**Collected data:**
────────────────────
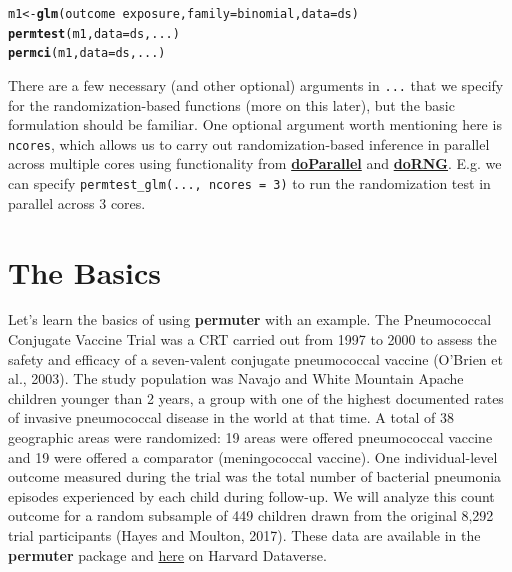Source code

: \documentclass[12pt]{article}\usepackage[]{graphicx}\usepackage[]{color}
\makeatletter
\newcommand{\hlopt}[1]{\textcolor[rgb]{0,0,0}{#1}}%
\newcommand{\hlstd}[1]{\textcolor[rgb]{0.345,0.345,0.345}{#1}}%
\newcommand{\hlkwb}[1]{\textcolor[rgb]{0.69,0.353,0.396}{#1}}%
\newcommand{\hlkwc}[1]{\textcolor[rgb]{0.333,0.667,0.333}{#1}}%
\newcommand{\hlkwd}[1]{\textcolor[rgb]{0.737,0.353,0.396}{\textbf{#1}}}%
\newenvironment{kframe}{%
 \def\at@end@of@kframe{}%
 \ifinner\ifhmode%
  \def\at@end@of@kframe{\end{minipage}}%
  \begin{minipage}{\columnwidth}%
 \fi\fi%
 \def\FrameCommand##1{\hskip\@totalleftmargin \hskip-\fboxsep
 \colorbox{shadecolor}{##1}\hskip-\fboxsep
     \hskip-\linewidth \hskip-\@totalleftmargin \hskip\columnwidth}%
 \MakeFramed {\advance\hsize-\width
   \@totalleftmargin\z@ \linewidth\hsize
   \@setminipage}}%
 {\par\unskip\endMakeFramed%
 \at@end@of@kframe}
\newenvironment{knitrout}{}{} %
\makeatother
\begin{document}
\begin{knitrout}
\color{fgcolor}\begin{kframe}
\begin{alltt}
\hlstd{m1} \hlkwb{<-} \hlkwd{glm}\hlstd{(outcome} \hlopt{~} \hlstd{exposure,} \hlkwc{family} \hlstd{= binomial,} \hlkwc{data} \hlstd{= ds)}
\hlkwd{permtest}\hlstd{(m1,} \hlkwc{data} \hlstd{= ds, ...)}
\hlkwd{permci}\hlstd{(m1,} \hlkwc{data} \hlstd{= ds, ...)}
\end{alltt}
\end{kframe}
\end{knitrout}

There are a few necessary (and other optional) arguments in \texttt{...} that we specify for the randomization-based functions (more on this later), but the basic formulation should be familiar. One optional argument worth mentioning here is \texttt{ncores}, which allows us to carry out randomization-based inference in parallel across multiple cores using functionality from \href{https://cran.r-project.org/web/packages/doParallel/index.html}{\textbf{doParallel}} and \href{https://cran.r-project.org/web/packages/doRNG/index.html}{\textbf{doRNG}}. E.g. we can specify \texttt{permtest\_glm(..., ncores = 3)} to run the randomization test in parallel across 3 cores.

\section{The Basics}
Let's learn the basics of using \textbf{permuter} with an example. The Pneumococcal Conjugate Vaccine Trial was a CRT carried out from 1997 to 2000 to assess the safety and efficacy of a seven-valent conjugate pneumococcal vaccine (O'Brien et al., 2003). The study population was Navajo and White Mountain Apache children younger than 2 years, a group with one of the highest documented rates of invasive pneumococcal disease in the world at that time. A total of 38 geographic areas were randomized: 19 areas were offered pneumococcal vaccine and 19 were offered a comparator (meningococcal vaccine). One individual-level outcome measured during the trial was the total number of bacterial pneumonia episodes experienced by each child during follow-up. We will analyze this count outcome for a random subsample of 449 children drawn from the original 8,292 trial participants (Hayes and Moulton, 2017). These data are available in the \textbf{permuter} package and \href{https://dataverse.harvard.edu/dataverse/crt}{here} on Harvard Dataverse.
\end{document}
────────────────────
**Aim of the task:** Where the data contains images, drop them and print the rest exactly.

**Solved problem:**
Source code

: \documentclass[12pt]{article}\usepackage[]{graphicx}\usepackage[]{color}
\makeatletter
\newcommand{\hlopt}[1]{\textcolor[rgb]{0,0,0}{#1}}%
\newcommand{\hlstd}[1]{\textcolor[rgb]{0.345,0.345,0.345}{#1}}%
\newcommand{\hlkwb}[1]{\textcolor[rgb]{0.69,0.353,0.396}{#1}}%
\newcommand{\hlkwc}[1]{\textcolor[rgb]{0.333,0.667,0.333}{#1}}%
\newcommand{\hlkwd}[1]{\textcolor[rgb]{0.737,0.353,0.396}{\textbf{#1}}}%
\newenvironment{kframe}{%
 \def\at@end@of@kframe{}%
 \ifinner\ifhmode%
  \def\at@end@of@kframe{\end{minipage}}%
  \begin{minipage}{\columnwidth}%
 \fi\fi%
 \def\FrameCommand##1{\hskip\@totalleftmargin \hskip-\fboxsep
 \colorbox{shadecolor}{##1}\hskip-\fboxsep
     \hskip-\linewidth \hskip-\@totalleftmargin \hskip\columnwidth}%
 \MakeFramed {\advance\hsize-\width
   \@totalleftmargin\z@ \linewidth\hsize
   \@setminipage}}%
 {\par\unskip\endMakeFramed%
 \at@end@of@kframe}
\newenvironment{knitrout}{}{} %
\makeatother
\begin{document}
\begin{knitrout}
\color{fgcolor}\begin{kframe}
\begin{alltt}
\hlstd{m1} \hlkwb{<-} \hlkwd{glm}\hlstd{(outcome} \hlopt{~} \hlstd{exposure,} \hlkwc{family} \hlstd{= binomial,} \hlkwc{data} \hlstd{= ds)}
\hlkwd{permtest}\hlstd{(m1,} \hlkwc{data} \hlstd{= ds, ...)}
\hlkwd{permci}\hlstd{(m1,} \hlkwc{data} \hlstd{= ds, ...)}
\end{alltt}
\end{kframe}
\end{knitrout}

There are a few necessary (and other optional) arguments in \texttt{...} that we specify for the randomization-based functions (more on this later), but the basic formulation should be familiar. One optional argument worth mentioning here is \texttt{ncores}, which allows us to carry out randomization-based inference in parallel across multiple cores using functionality from \href{https://cran.r-project.org/web/packages/doParallel/index.html}{\textbf{doParallel}} and \href{https://cran.r-project.org/web/packages/doRNG/index.html}{\textbf{doRNG}}. E.g. we can specify \texttt{permtest\_glm(..., ncores = 3)} to run the randomization test in parallel across 3 cores.

\section{The Basics}
Let's learn the basics of using \textbf{permuter} with an example. The Pneumococcal Conjugate Vaccine Trial was a CRT carried out from 1997 to 2000 to assess the safety and efficacy of a seven-valent conjugate pneumococcal vaccine (O'Brien et al., 2003). The study population was Navajo and White Mountain Apache children younger than 2 years, a group with one of the highest documented rates of invasive pneumococcal disease in the world at that time. A total of 38 geographic areas were randomized: 19 areas were offered pneumococcal vaccine and 19 were offered a comparator (meningococcal vaccine). One individual-level outcome measured during the trial was the total number of bacterial pneumonia episodes experienced by each child during follow-up. We will analyze this count outcome for a random subsample of 449 children drawn from the original 8,292 trial participants (Hayes and Moulton, 2017). These data are available in the \textbf{permuter} package and \href{https://dataverse.harvard.edu/dataverse/crt}{here} on Harvard Dataverse.
\end{document}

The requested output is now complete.